Woman plans to hold smile indefinitely until construction worker tells her it's okay to stop
KELOWNA, B.C.—If he was that forceful when he told her to start smiling, he must have an equally passionate opinion on when she should stop.
Penelope Whitman has been actively holding a full and enthusiastic grin since 8:38 am on Monday morning, when, on her way into work and fully immersed in a murder podcast, she hurriedly passed the foreman of a condo construction site who shouted at her that she'd be a lot prettier if she smiled.
"I mean, I was engrossed in the details of a shocking homicide. Also, I was preparing to lay off two people as soon as I got into the office, but clearly this random man I've never met is better acquainted with the current needs of my face than I am. I'm not sure how, but who I am to question it? Anyway, since my one and only goal in life is to look as visually pleasing as possible to everyone at all times, I gave into his demands and instantly broke into a huge, dreamy smile."
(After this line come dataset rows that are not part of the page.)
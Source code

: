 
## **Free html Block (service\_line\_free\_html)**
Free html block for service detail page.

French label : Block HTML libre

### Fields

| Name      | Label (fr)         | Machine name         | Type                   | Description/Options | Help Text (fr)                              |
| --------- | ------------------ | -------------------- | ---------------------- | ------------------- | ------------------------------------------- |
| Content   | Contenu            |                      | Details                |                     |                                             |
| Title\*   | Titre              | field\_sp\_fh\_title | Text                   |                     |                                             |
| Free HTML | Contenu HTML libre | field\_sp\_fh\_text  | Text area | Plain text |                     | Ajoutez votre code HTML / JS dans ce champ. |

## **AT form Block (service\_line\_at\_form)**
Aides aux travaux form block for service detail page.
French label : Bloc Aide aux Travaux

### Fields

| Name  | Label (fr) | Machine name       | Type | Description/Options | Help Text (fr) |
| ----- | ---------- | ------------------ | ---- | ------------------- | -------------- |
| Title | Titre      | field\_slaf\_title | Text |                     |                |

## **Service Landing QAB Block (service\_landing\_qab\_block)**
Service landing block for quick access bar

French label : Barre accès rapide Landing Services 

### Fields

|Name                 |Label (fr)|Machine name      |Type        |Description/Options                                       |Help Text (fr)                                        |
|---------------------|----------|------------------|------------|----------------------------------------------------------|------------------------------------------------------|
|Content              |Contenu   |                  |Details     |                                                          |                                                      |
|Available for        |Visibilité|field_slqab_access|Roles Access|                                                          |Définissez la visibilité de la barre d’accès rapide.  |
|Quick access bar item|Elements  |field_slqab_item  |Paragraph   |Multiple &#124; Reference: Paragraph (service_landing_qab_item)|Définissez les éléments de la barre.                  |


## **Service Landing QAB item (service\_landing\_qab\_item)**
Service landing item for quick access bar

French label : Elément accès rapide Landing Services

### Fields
But that's when the interaction hit an unexpected snag.
After yelling his comment, J.J. Johnstone abruptly disappeared into a small white portable trailer and didn't re-emerge, leaving Whitman no choice but to simply continue down the street to work with her lips stretched across her face to an absurd degree.
"Until he tells me it's okay to stop – until he says something like 'Okay! At ease!' or 'That'll do it, thanks!' – I just want society to know that I am committed to this smile, every minute of every day, until I hear otherwise," Whitman explains while maintaining the unsettlingly aggressive smile.
Unfortunately, after maintaining the terrifyingly intense smile all day at work – and yes, even through the firings of two very emotional colleagues – Whitman failed to run into Johnstone on her walk back home.
"I passed the same construction site so I assumed I'd find him there and he'd let me know my smiling had been sufficient," she shares. "But when I got there at 6 pm, it was a different foreman on duty. God damn it."
Whitman says she had no choice but to continue grinning all night as she watched Sophie's Choice and later read a chapter from The Road by Cormac McCarthy. Later she argued briefly with her husband about property taxes and wrote an obituary for her recently deceased great-aunt Carol.
Now days deep into her ordeal, Whitman says her facial muscles have grown unbearably tired and sore, and that she was forcibly removed from her great-aunt's funeral last night after family members agreed she looked "inappropriate", "disrespectful", and "also super-creepy".